This Mexican chicken casserole is a cross between a tamale pie and a chicken enchilada. It uses pre-cooked shredded chicken for convenience, and the cornbread topping gives it a delicious crust. This dish is perfect for a quick and easy weeknight meal.
Spray a 13 x 9-inch casserole dish (3-1/2 quart dish) with non-stick cooking spray.
Heat the oil in a large 12-inch skillet or Dutch oven. Add the onion and cook until soft. Stir in the garlic and cook for 30 seconds until the garlic is fragrant. Add the seasoning blend, flour, and salt. Stir for 30 seconds to 1 minute then pour in the enchilada sauce. Cook, stirring constantly until slightly thickened, about 3 to 5 minutes.
Remove from heat and stir in the shredded chicken, corn, beans, chiles, and cheese.
Transfer the mixture to the casserole dish.
Make the Cornbread Topping
Combine the cornmeal, flour, sugar, baking powder, baking soda, and salt in a medium-sized bowl.
In a separate bowl, combine the milk, melted butter, and eggs.
Fold the wet mixture into the dry mixture then fold in the shredded cheese.
Pour the batter over the top of the chicken casserole and spread it out.
Place in the oven and bake for 30 to 40 minutes or until a toothpick inserted in the center of the cornbread comes out clean.
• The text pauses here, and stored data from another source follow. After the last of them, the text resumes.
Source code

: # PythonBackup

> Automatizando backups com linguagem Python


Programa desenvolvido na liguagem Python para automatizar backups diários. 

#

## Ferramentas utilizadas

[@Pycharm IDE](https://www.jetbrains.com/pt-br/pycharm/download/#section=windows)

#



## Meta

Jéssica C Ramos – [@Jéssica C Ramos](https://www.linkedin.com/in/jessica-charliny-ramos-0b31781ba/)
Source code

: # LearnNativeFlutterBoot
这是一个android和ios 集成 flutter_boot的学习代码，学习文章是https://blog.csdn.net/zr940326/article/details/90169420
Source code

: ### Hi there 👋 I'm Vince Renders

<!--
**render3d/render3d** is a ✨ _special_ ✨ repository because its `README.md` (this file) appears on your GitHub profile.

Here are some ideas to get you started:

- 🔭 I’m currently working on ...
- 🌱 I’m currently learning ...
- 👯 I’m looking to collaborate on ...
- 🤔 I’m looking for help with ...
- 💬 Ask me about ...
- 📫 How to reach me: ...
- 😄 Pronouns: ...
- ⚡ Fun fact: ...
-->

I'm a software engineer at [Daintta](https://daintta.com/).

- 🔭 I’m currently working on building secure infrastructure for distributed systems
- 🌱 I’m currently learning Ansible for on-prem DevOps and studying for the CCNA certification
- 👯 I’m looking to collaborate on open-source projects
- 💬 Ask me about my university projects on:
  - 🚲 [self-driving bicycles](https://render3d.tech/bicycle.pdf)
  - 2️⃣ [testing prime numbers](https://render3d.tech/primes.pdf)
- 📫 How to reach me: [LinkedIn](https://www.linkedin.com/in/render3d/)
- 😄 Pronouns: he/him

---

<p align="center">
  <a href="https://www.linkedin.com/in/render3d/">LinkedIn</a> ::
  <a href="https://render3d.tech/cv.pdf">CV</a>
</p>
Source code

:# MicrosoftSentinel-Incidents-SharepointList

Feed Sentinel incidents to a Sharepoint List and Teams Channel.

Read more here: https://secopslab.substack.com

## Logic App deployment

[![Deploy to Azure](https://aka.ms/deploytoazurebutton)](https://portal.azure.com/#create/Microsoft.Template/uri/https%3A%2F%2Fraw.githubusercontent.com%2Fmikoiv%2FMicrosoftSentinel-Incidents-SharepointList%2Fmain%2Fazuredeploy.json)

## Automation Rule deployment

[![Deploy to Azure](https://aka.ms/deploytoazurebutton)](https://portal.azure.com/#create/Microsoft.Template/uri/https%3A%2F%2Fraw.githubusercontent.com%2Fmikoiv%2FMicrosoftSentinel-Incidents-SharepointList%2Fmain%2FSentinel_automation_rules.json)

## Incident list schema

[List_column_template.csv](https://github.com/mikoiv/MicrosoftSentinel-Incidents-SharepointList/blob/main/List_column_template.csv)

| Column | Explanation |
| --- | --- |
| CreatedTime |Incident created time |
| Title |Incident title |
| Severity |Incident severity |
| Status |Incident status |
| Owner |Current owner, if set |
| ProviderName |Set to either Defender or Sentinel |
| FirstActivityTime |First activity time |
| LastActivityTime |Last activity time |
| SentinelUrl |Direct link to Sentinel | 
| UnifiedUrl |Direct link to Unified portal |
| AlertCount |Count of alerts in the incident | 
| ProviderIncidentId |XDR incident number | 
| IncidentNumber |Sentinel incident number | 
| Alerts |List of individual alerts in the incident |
Let the casserole sit for 10 minutes before slicing.
Notes
You can substitute the El Mariachi seasoning with the following blend:
1-1/2 teaspoons ground cumin
1 teaspoon chili powder
1/2 teaspoon dried oregano
You can substitute a can of corn for the frozen corn. If your skillet isn’t large enough to hold all the ingredients when you stir the chicken into the sauce, transfer the sauce to a bowl and stir the chicken, corn, beans, chiles, and cheese together in the bowl.